***** DATA SUPPLIED *****

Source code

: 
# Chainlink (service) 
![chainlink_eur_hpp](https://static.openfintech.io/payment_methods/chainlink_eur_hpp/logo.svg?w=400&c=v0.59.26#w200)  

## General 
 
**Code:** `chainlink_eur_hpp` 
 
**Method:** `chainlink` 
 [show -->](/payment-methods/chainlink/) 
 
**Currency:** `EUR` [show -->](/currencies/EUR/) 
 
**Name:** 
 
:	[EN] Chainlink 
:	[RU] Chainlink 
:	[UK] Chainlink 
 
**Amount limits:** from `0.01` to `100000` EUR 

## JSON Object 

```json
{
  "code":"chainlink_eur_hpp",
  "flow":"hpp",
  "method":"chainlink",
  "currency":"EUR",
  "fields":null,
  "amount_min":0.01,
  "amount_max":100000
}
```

*****

→ **WORK REQUIRED**:
Output the full set of entries exactly as they were given.

→ **RESULT OF THIS EXERCISE**:
Source code

: 
# Chainlink (service) 
![chainlink_eur_hpp](https://static.openfintech.io/payment_methods/chainlink_eur_hpp/logo.svg?w=400&c=v0.59.26#w200)  

## General 
 
**Code:** `chainlink_eur_hpp` 
 
**Method:** `chainlink` 
 [show -->](/payment-methods/chainlink/) 
 
**Currency:** `EUR` [show -->](/currencies/EUR/) 
 
**Name:** 
 
:	[EN] Chainlink 
:	[RU] Chainlink 
:	[UK] Chainlink 
 
**Amount limits:** from `0.01` to `100000` EUR 

## JSON Object 

```json
{
  "code":"chainlink_eur_hpp",
  "flow":"hpp",
  "method":"chainlink",
  "currency":"EUR",
  "fields":null,
  "amount_min":0.01,
  "amount_max":100000
}
```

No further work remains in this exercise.